YOUR OBJECTIVE - Consider the entries given below. Count the lines that include "String" and give only the count.

PROVIDED RECORDS -
*** Begin section ***

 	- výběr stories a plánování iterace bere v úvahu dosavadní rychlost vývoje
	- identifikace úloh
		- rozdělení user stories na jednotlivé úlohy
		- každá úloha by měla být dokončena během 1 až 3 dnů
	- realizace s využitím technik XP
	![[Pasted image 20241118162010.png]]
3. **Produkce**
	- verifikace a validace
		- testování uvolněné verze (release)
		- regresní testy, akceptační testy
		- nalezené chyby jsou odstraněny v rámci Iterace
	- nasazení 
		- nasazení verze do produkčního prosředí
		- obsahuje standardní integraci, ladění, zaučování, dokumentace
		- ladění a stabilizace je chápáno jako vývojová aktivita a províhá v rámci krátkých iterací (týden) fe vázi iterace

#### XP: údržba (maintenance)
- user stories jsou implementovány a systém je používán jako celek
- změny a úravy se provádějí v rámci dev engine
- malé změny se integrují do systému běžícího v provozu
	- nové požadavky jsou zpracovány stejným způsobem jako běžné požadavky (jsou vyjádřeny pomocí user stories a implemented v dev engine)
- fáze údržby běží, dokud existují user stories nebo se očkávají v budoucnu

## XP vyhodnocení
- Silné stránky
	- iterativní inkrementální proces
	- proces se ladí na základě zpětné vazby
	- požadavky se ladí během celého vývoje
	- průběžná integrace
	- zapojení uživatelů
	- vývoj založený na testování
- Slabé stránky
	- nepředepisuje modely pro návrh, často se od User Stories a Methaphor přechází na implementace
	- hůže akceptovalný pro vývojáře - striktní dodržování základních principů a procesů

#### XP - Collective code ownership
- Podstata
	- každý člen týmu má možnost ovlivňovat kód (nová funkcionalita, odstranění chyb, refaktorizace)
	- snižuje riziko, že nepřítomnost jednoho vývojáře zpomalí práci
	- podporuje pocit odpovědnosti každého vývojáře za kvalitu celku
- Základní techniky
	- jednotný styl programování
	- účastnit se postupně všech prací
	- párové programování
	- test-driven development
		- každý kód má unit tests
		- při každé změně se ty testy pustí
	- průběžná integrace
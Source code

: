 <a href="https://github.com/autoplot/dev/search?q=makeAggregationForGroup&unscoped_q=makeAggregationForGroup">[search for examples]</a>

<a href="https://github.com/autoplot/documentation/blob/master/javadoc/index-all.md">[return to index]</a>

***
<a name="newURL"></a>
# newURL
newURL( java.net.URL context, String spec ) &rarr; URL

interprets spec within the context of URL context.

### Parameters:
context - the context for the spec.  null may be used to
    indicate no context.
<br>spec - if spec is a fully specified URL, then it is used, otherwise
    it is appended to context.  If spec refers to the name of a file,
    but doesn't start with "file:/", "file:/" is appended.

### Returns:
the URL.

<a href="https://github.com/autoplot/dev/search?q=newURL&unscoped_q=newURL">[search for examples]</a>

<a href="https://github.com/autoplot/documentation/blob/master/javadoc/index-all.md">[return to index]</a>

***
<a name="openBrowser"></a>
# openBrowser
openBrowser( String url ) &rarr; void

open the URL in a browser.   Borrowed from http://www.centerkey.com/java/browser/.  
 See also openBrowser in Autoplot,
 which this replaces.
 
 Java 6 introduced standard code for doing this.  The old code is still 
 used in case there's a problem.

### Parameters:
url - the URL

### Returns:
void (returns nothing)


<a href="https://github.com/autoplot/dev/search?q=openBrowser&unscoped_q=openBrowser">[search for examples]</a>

*** End section ***

ANSWER SECTION - 2